Three days later, he was dead in a bizarre murder-suicide reportedly carried out by that very buyer—who was apparently dissatisfied with his purchase. Arn-Oelschlegel’s client, 84-year-old Albert A. Baglione, had been living in Alabama and signed a contract to buy the Portsmouth, Virginia property sight-unseen, sources told local outlet WAVY. He and Arn-Oelschlegel were reportedly onsite for a final walkthrough before Baglione took formal possession of the home.
Shortly before 6 p.m. on Oct. 8, police responded to the house on Bolling Road, and encountered Baglione, the Portsmouth, Virginia Police Department said in a press release.

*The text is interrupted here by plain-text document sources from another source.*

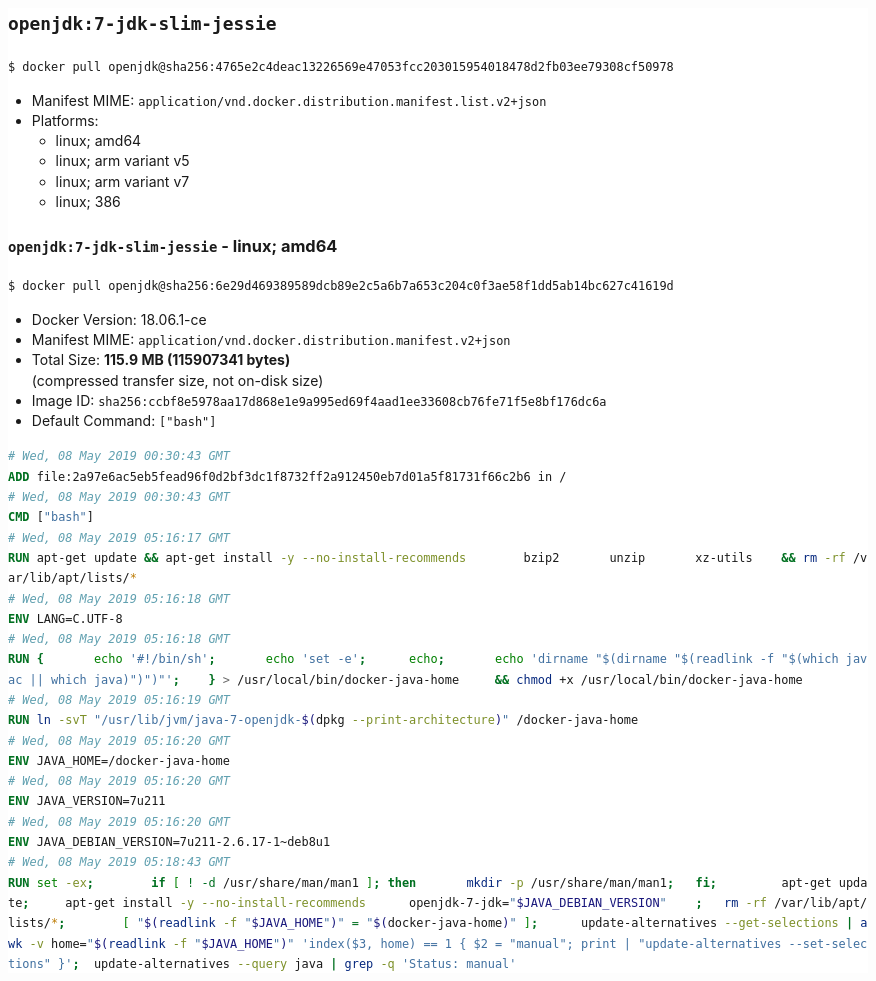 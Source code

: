 ## `openjdk:7-jdk-slim-jessie`

```console
$ docker pull openjdk@sha256:4765e2c4deac13226569e47053fcc203015954018478d2fb03ee79308cf50978
```

-	Manifest MIME: `application/vnd.docker.distribution.manifest.list.v2+json`
-	Platforms:
	-	linux; amd64
	-	linux; arm variant v5
	-	linux; arm variant v7
	-	linux; 386

### `openjdk:7-jdk-slim-jessie` - linux; amd64

```console
$ docker pull openjdk@sha256:6e29d469389589dcb89e2c5a6b7a653c204c0f3ae58f1dd5ab14bc627c41619d
```

-	Docker Version: 18.06.1-ce
-	Manifest MIME: `application/vnd.docker.distribution.manifest.v2+json`
-	Total Size: **115.9 MB (115907341 bytes)**  
	(compressed transfer size, not on-disk size)
-	Image ID: `sha256:ccbf8e5978aa17d868e1e9a995ed69f4aad1ee33608cb76fe71f5e8bf176dc6a`
-	Default Command: `["bash"]`

```dockerfile
# Wed, 08 May 2019 00:30:43 GMT
ADD file:2a97e6ac5eb5fead96f0d2bf3dc1f8732ff2a912450eb7d01a5f81731f66c2b6 in / 
# Wed, 08 May 2019 00:30:43 GMT
CMD ["bash"]
# Wed, 08 May 2019 05:16:17 GMT
RUN apt-get update && apt-get install -y --no-install-recommends 		bzip2 		unzip 		xz-utils 	&& rm -rf /var/lib/apt/lists/*
# Wed, 08 May 2019 05:16:18 GMT
ENV LANG=C.UTF-8
# Wed, 08 May 2019 05:16:18 GMT
RUN { 		echo '#!/bin/sh'; 		echo 'set -e'; 		echo; 		echo 'dirname "$(dirname "$(readlink -f "$(which javac || which java)")")"'; 	} > /usr/local/bin/docker-java-home 	&& chmod +x /usr/local/bin/docker-java-home
# Wed, 08 May 2019 05:16:19 GMT
RUN ln -svT "/usr/lib/jvm/java-7-openjdk-$(dpkg --print-architecture)" /docker-java-home
# Wed, 08 May 2019 05:16:20 GMT
ENV JAVA_HOME=/docker-java-home
# Wed, 08 May 2019 05:16:20 GMT
ENV JAVA_VERSION=7u211
# Wed, 08 May 2019 05:16:20 GMT
ENV JAVA_DEBIAN_VERSION=7u211-2.6.17-1~deb8u1
# Wed, 08 May 2019 05:18:43 GMT
RUN set -ex; 		if [ ! -d /usr/share/man/man1 ]; then 		mkdir -p /usr/share/man/man1; 	fi; 		apt-get update; 	apt-get install -y --no-install-recommends 		openjdk-7-jdk="$JAVA_DEBIAN_VERSION" 	; 	rm -rf /var/lib/apt/lists/*; 		[ "$(readlink -f "$JAVA_HOME")" = "$(docker-java-home)" ]; 		update-alternatives --get-selections | awk -v home="$(readlink -f "$JAVA_HOME")" 'index($3, home) == 1 { $2 = "manual"; print | "update-alternatives --set-selections" }'; 	update-alternatives --query java | grep -q 'Status: manual'
```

“Mr. Baglione told police that he had killed his realtor,” the statement said. “At the time of the encounter, Mr. Baglione had a weapon in his hand. After his statement, he closed his door and police heard a gunshot. Police established a secure perimeter around the residence. SWAT then entered the building to find that he had taken his own life. Police located 41-year-old Soren Arn-Oelschlegel inside the residence with a fatal gunshot wound.”
A spokeswoman for Long & Foster, the brokerage at which Arn-Oelschlegel worked, told The Daily Beast in an emailed statement that all team members are being offered grief counseling.
“Our Long & Foster family is devastated by the tragic loss of our beloved colleague and friend, Soren Arn-Oelschlegel,” the statement said. “Soren exemplified our values of trust, family and excellence in all aspects of his life, and his loss will be felt across our industry and community.”
Arn-Oelschlegel’s parents were unable to be reached. Baglione owned a hair replacement business, according to public records. Family members and associates of Baglione’s were unreachable for comment on Tuesday.
One of Baglione’s neighbors, who declined to be named, said something seemed off about him.
“He didn’t look right at all,” the neighbor told WTKR. “He kept driving up and down the street all day.”
Tales of real estate brokers being violently attacked, robbed, and sexually assaulted have become all too common in recent years. Most of these crimes are planned out in advance, rather than being opportunistic, according to the National Association of Realtors. The group recommends all realtors carry a “panic button” with them at all times, in case they encounter danger. In 2019, the latest year for which data is available, 87 real estate professionals died on the job, according to the U.S. Department of Labor Statistics.
Arn-Oelschlegel was recognized as the top salesman in his office for the month of July. Aside from real estate sales, he managed a home inspection company for his father, a general contractor and home inspector. His mother was also a realtor, according to his official company bio.
“When she would show houses, young Soren would show houses,” it says. “One could say Soren has now continued the family business. Being immersed in these fields has given him a broader understanding of houses and an edge up in the business of helping you find the home of your dreams.”
Friends said Arn-Oelschlegel had a “magnetic personality” and was deeply involved in the local community.
A candlelight vigil will be held Thursday at 7 p.m. to celebrate Arn-Oelschlegel’s life.